(Data for processing Opens)

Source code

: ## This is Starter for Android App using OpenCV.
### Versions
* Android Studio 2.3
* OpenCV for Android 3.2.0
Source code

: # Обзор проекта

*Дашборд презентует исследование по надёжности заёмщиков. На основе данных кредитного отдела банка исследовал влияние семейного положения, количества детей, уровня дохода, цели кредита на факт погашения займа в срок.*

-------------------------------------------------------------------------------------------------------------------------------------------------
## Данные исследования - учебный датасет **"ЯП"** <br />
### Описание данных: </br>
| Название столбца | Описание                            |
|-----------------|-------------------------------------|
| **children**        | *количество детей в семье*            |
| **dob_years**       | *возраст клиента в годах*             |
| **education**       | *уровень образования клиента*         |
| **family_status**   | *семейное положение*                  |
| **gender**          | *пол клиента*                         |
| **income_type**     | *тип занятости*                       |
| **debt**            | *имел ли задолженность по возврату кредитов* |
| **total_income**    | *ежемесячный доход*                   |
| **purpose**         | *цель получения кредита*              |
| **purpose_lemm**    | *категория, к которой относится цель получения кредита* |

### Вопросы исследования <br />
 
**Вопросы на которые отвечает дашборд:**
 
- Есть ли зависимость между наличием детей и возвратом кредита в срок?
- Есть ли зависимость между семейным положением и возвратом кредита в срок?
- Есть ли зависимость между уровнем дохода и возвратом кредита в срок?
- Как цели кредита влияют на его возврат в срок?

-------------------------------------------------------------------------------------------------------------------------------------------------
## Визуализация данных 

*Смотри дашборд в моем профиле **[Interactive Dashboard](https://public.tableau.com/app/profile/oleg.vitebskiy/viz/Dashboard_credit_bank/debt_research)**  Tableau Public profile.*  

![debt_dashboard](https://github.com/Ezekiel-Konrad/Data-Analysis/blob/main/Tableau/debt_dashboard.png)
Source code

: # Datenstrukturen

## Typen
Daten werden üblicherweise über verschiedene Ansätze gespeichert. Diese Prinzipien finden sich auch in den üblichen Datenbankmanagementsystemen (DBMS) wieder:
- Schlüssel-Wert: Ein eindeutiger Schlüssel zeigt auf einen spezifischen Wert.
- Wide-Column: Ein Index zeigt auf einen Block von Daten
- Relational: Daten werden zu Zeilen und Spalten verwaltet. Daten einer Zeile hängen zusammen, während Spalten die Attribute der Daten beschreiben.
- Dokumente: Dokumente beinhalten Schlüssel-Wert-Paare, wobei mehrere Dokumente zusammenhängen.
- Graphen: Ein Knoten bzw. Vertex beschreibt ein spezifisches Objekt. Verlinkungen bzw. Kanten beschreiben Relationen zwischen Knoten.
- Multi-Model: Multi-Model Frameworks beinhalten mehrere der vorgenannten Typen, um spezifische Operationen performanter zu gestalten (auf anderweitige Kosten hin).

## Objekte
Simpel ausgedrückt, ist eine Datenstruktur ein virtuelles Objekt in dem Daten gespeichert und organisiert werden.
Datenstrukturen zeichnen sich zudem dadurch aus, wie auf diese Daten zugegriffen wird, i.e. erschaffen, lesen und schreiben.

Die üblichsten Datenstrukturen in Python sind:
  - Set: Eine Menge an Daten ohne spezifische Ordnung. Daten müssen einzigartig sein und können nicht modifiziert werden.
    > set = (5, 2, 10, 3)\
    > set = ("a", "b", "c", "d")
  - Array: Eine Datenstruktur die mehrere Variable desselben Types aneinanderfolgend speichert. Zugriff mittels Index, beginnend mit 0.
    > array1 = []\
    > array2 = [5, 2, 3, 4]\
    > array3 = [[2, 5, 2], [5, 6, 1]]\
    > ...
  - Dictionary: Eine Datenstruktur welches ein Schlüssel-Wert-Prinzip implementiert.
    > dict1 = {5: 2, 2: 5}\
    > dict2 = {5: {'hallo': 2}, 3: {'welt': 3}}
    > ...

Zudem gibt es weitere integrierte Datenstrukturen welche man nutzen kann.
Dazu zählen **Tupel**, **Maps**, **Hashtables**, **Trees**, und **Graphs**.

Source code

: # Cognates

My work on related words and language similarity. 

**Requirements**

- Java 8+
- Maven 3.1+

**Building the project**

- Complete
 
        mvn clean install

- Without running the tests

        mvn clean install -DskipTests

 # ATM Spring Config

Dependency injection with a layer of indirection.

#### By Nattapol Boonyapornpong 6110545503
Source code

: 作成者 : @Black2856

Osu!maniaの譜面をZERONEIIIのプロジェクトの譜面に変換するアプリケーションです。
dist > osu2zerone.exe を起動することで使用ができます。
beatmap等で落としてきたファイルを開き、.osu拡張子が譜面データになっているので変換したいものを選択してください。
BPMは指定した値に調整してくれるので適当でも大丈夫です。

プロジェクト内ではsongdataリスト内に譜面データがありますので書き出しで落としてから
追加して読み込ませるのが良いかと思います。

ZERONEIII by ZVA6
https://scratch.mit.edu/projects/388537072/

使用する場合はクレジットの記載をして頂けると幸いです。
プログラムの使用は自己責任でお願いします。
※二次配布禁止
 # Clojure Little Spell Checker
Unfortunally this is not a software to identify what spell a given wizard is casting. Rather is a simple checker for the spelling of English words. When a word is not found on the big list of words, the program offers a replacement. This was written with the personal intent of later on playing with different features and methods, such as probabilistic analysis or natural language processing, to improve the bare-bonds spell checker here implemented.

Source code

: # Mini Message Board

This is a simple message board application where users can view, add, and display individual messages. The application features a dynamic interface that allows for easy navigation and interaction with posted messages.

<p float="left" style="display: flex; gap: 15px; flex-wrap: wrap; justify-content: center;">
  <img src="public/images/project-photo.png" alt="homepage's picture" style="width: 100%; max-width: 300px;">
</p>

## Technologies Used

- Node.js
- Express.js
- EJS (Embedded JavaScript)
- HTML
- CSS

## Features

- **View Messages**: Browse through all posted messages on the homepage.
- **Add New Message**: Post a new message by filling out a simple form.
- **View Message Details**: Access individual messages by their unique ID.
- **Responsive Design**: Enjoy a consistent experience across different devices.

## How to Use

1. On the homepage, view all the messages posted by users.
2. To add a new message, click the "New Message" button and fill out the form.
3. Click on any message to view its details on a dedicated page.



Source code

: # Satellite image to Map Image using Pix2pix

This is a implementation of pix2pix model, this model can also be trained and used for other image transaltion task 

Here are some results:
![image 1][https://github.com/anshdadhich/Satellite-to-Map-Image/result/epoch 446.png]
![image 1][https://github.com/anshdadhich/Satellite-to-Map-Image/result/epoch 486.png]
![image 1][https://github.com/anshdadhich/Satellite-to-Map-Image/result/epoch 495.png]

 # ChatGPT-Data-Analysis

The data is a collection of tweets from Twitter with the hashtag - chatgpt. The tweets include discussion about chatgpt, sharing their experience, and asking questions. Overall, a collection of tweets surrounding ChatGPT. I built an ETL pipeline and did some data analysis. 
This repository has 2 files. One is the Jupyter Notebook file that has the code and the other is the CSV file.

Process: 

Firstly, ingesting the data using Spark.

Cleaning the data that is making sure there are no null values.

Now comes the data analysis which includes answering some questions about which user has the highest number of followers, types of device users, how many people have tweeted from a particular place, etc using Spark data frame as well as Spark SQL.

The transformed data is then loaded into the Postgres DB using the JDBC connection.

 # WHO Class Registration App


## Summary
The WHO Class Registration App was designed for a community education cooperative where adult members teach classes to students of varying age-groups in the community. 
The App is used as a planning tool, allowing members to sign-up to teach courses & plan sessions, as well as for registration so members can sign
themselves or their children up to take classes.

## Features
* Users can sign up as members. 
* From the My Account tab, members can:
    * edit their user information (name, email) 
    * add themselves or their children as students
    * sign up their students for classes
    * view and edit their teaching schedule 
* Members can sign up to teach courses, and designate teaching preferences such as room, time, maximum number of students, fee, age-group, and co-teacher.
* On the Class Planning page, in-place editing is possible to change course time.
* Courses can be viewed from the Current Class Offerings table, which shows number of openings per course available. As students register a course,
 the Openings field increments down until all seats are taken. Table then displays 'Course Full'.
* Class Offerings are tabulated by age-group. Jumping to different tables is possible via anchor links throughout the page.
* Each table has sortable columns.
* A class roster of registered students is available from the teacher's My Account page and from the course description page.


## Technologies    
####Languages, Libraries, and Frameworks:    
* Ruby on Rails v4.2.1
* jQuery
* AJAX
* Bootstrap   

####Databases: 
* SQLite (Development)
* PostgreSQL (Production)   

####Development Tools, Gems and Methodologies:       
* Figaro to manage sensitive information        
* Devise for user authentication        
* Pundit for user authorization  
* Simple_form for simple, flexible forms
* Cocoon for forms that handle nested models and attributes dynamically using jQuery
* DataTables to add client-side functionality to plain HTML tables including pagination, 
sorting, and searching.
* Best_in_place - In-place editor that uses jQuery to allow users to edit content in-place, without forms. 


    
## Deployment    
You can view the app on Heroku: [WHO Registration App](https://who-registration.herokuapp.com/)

(Data for processing Closes)

Instructions for the task:
Take each line above that holds the string "Frameworks" and copy it.

Solution:
- Multi-Model: Multi-Model Frameworks beinhalten mehrere der vorgenannten Typen, um spezifische Operationen performanter zu gestalten (auf anderweitige Kosten hin).
####Languages, Libraries, and Frameworks:    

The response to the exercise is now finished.